Oleh Prof. DR Anton A. Setyawan SE, M.Si, Guru Besar Ilmu Manajemen FEB UMS

PANDEMI Covid-19 telah meninggalkan dampak pada beberapa perusahaan yang sebelumnya dianggap menjanjikan dan memberikan kontribusi besar bagi perekonomian Indonesia. Salah satunya adalah bisnis pariwisata. Kebijakan Pembatasan Wilayah dan jarak sosial, menyebabkan runtuhnya bisnis pariwisata. Karena bisnis ini mengandalkan mobilitas manusia untuk mengunjungi objek dan acara Perjalanan.

Menurut data Badan Pusat Statistik (BPS), pada 2017 jumlah wisatawan mencapai 14 juta orang. Meningkat pada tahun 2018 dan 2019 dengan jumlah 16 juta orang. Pada tahun 2020 terjadi penurunan drastis, hanya tersisa 4 juta orang. Dan akan menyusut lagi menjadi 2 juta orang pada tahun 2021 (Restandhari, 2022).

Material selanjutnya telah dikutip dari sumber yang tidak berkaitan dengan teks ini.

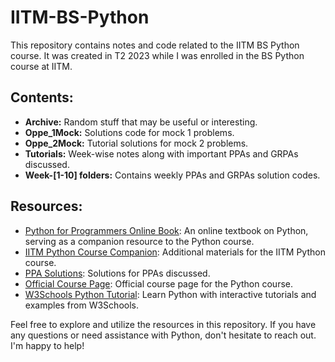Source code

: # IITM-BS-Python

This repository contains notes and code related to the IITM BS Python course. It was created in T2 2023 while I was enrolled in the BS Python course at IITM.

## Contents:
- **Archive:** Random stuff that may be useful or interesting.
- **Oppe_1Mock:** Solutions code for mock 1 problems.
- **Oppe_2Mock:** Tutorial solutions for mock 2 problems.
- **Tutorials:** Week-wise notes along with important PPAs and GRPAs discussed.
- **Week-[1-10] folders:** Contains weekly PPAs and GRPAs solution codes.

## Resources:
- [Python for Programmers Online Book](https://pypod.github.io/): An online textbook on Python, serving as a companion resource to the Python course.
- [IITM Python Course Companion](https://bsc-iitm.github.io/python/): Additional materials for the IITM Python course.
- [PPA Solutions](https://bsc-iitm.github.io/python/ppa.html): Solutions for PPAs discussed.
- [Official Course Page](https://study.iitm.ac.in/ds/course_pages/BSCS1002.html): Official course page for the Python course.
- [W3Schools Python Tutorial](https://www.w3schools.com/python/): Learn Python with interactive tutorials and examples from W3Schools.

Feel free to explore and utilize the resources in this repository. If you have any questions or need assistance with Python, don't hesitate to reach out. I'm happy to help!
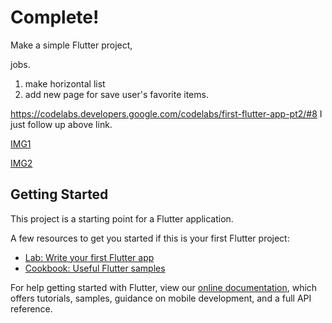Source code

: # Complete!



Make a simple Flutter project, 

jobs.
1. make horizontal list
2. add new page for save user's favorite items.

https://codelabs.developers.google.com/codelabs/first-flutter-app-pt2/#8
I just follow up above link.


[IMG1](file:///home/heosujeong/Downloads/Screenshot_20191006-221525.jpg)


[IMG2](file:///home/heosujeong/Downloads/Screenshot_20191006-221521.jpg)






## Getting Started

This project is a starting point for a Flutter application.

A few resources to get you started if this is your first Flutter project:

- [Lab: Write your first Flutter app](https://flutter.dev/docs/get-started/codelab)
- [Cookbook: Useful Flutter samples](https://flutter.dev/docs/cookbook)

For help getting started with Flutter, view our
[online documentation](https://flutter.dev/docs), which offers tutorials,
samples, guidance on mobile development, and a full API reference.
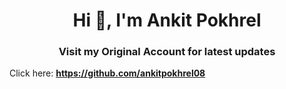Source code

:<h1 align="center">Hi 👋, I'm Ankit Pokhrel</h1>
<h3 align="center">Visit my Original Account for latest updates</h3>

Click here: **https://github.com/ankitpokhrel08**
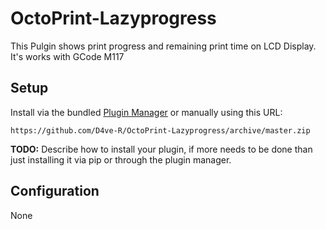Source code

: # OctoPrint-Lazyprogress

This Pulgin shows print progress and remaining print time on LCD Display.
It's works with GCode M117

## Setup

Install via the bundled [Plugin Manager](https://docs.octoprint.org/en/master/bundledplugins/pluginmanager.html)
or manually using this URL:

    https://github.com/D4ve-R/OctoPrint-Lazyprogress/archive/master.zip

**TODO:** Describe how to install your plugin, if more needs to be done than just installing it via pip or through
the plugin manager.

## Configuration
None
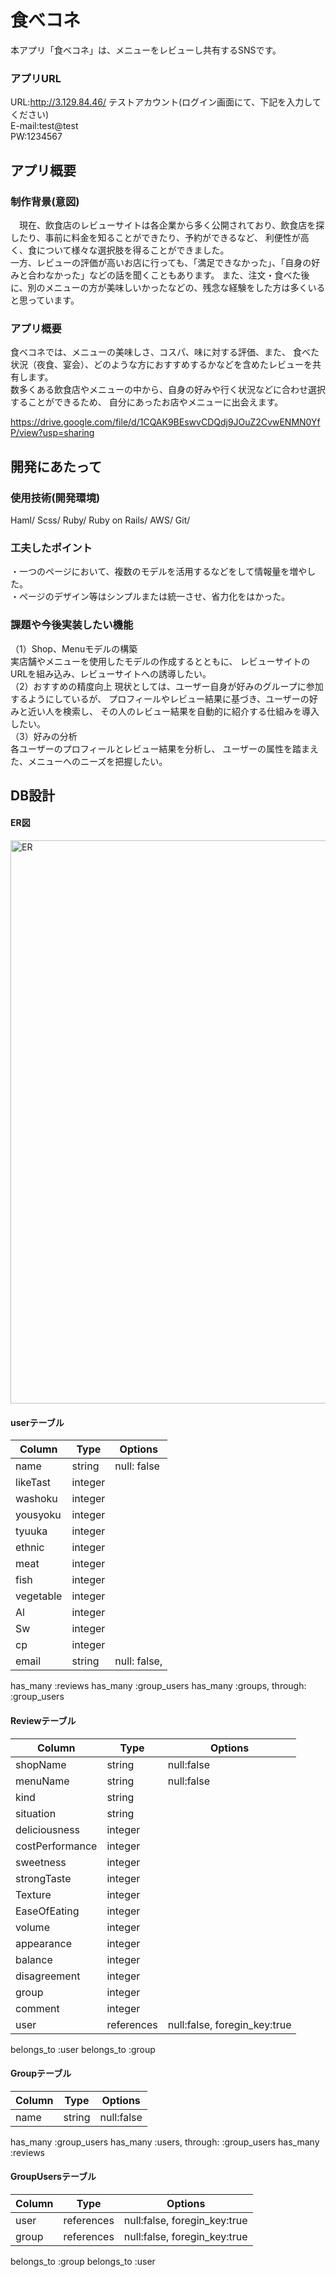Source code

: # 食べコネ
  本アプリ「食べコネ」は、メニューをレビューし共有するSNSです。
### アプリURL
URL:http://3.129.84.46/
テストアカウント(ログイン画面にて、下記を入力してください)  
  E-mail:test@test  
  PW:1234567  

## アプリ概要
### 制作背景(意図)
　現在、飲食店のレビューサイトは各企業から多く公開されており、飲食店を探したり、事前に料金を知ることができたり、予約ができるなど、
利便性が高く、食について様々な選択肢を得ることができました。  
  一方、レビューの評価が高いお店に行っても、「満足できなかった」、「自身の好みと合わなかった」などの話を聞くこともあります。
また、注文・食べた後に、別のメニューの方が美味しいかったなどの、残念な経験をした方は多くいると思っています。

### アプリ概要
  食べコネでは、メニューの美味しさ、コスパ、味に対する評価、また、
食べた状況（夜食、宴会）、どのような方におすすめするかなどを含めたレビューを共有します。  
  数多くある飲食店やメニューの中から、自身の好みや行く状況などに合わせ選択することができるため、
自分にあったお店やメニューに出会えます。

https://drive.google.com/file/d/1CQAK9BEswvCDQdj9JOuZ2CvwENMN0YfP/view?usp=sharing


## 開発にあたって 
### 使用技術(開発環境)
Haml/ Scss/ Ruby/ Ruby on Rails/ AWS/ Git/

### 工夫したポイント
・一つのページにおいて、複数のモデルを活用するなどをして情報量を増やした。  
・ページのデザイン等はシンプルまたは統一させ、省力化をはかった。  

### 課題や今後実装したい機能
（1）Shop、Menuモデルの構築  
実店舗やメニューを使用したモデルの作成するとともに、
レビューサイトのURLを組み込み、レビューサイトへの誘導したい。  
（2）おすすめの精度向上
現状としては、ユーザー自身が好みのグループに参加するようにしているが、
プロフィールやレビュー結果に基づき、ユーザーの好みと近い人を検索し、
その人のレビュー結果を自動的に紹介する仕組みを導入したい。  
（3）好みの分析  
各ユーザーのプロフィールとレビュー結果を分析し、
ユーザーの属性を踏まえた、メニューへのニーズを把握したい。  

## DB設計
#### ER図
<img width="901" alt="ER" src="https://user-images.githubusercontent.com/67084301/90975957-d376cf00-e573-11ea-8a06-149e8cbf2b08.png">

#### userテーブル
|Column|Type|Options|
|------|----|-------|
|name|string|null: false|
|likeTast|integer||
|washoku|integer||
|yousyoku|integer||
|tyuuka|integer||
|ethnic|integer||
|meat|integer||
|fish|integer||
|vegetable|integer||
|Al|integer||
|Sw|integer||
|cp|integer||
|email|string|null: false,|

has_many :reviews
has_many :group_users
has_many :groups, through: :group_users

#### Reviewテーブル
|Column|Type|Options|
|------|----|-------|
|shopName|string|null:false|
|menuName|string|null:false|
|kind|string||
|situation|string||
|deliciousness|integer ||
|costPerformance|integer ||
|sweetness|integer ||
|strongTaste|integer ||
|Texture|integer ||
|EaseOfEating|integer ||
|volume|integer ||
|appearance|integer ||
|balance|integer ||
|disagreement|integer ||
|group|integer ||
|comment|integer ||
|user|references |null:false, foregin_key:true|

belongs_to :user
belongs_to :group

#### Groupテーブル
|Column|Type|Options|
|------|----|-------|
|name|string|null:false|

has_many :group_users
has_many :users, through: :group_users
has_many :reviews

#### GroupUsersテーブル
|Column|Type|Options|
|------|----|-------|
|user|references |null:false, foregin_key:true|
|group|references |null:false, foregin_key:true|

belongs_to :group
belongs_to :user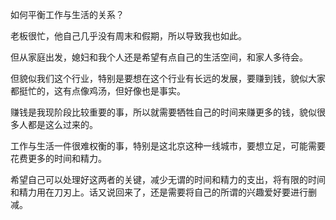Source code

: 如何平衡工作与生活的关系？

老板很忙，他自己几乎没有周末和假期，所以导致我也如此。

但从家庭出发，媳妇和我个人还是希望有点自己的生活空间，和家人多待会。

<!--more-->

但貌似我们这个行业，特别是要想在这个行业有长远的发展，要赚到钱，貌似大家都挺忙的，这有点像鸡汤，但好像也是事实。

赚钱是我现阶段比较重要的事，所以就需要牺牲自己的时间来赚更多的钱，貌似很多人都是这么过来的。

工作与生活一件很难权衡的事，特别是这北京这种一线城市，要想立足，可能需要花费更多的时间和精力。

希望自己可以处理好这两者的关键，减少无谓的时间和精力的支出，将有限的时间和精力用在刀刃上。话又说回来了，还是需要将自己的所谓的兴趣爱好要进行删减。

Pariwisata merupakan industri yang banyak menyerap tenaga kerja. Pada tahun 2021, jumlah orang yang bekerja di industri pariwisata akan menjadi sekitar 14,3 juta orang, atau 11,83 persen dari total jumlah orang yang dipekerjakan, menurut perkiraan Kementerian Pariwisata dan Ekonomi Kreatif (Kemenparekraf). Kemerosotan bisnis pariwisata telah mengakibatkan jutaan orang kehilangan pekerjaan. Puncaknya pada Februari 2021, sekitar 3.349 karyawan perusahaan pariwisata di Bali harus di-PHK (pemutusan hubungan kerja).

Bisnis pariwisata di Indonesia telah belajar dua pelajaran bisnis penting. Pertama, masalah kesehatan. Ini bisa menjadi risiko yang perlu dipertimbangkan perusahaan. Selama pandemi, masalah kesehatan menyebabkan kelumpuhan ekonomi. Dan butuh waktu lama untuk pulih.

Kedua, Peran teknologi dalam meningkatkan proses bisnis tidak dapat dielakkan lagi bagi para pelaku bisnis. Hal menarik lainnya terkait proses kelangsungan hidup bisnis di masa pandemi adalah pemanfaatan teknologi untuk merespon perubahan lanskap bisnis.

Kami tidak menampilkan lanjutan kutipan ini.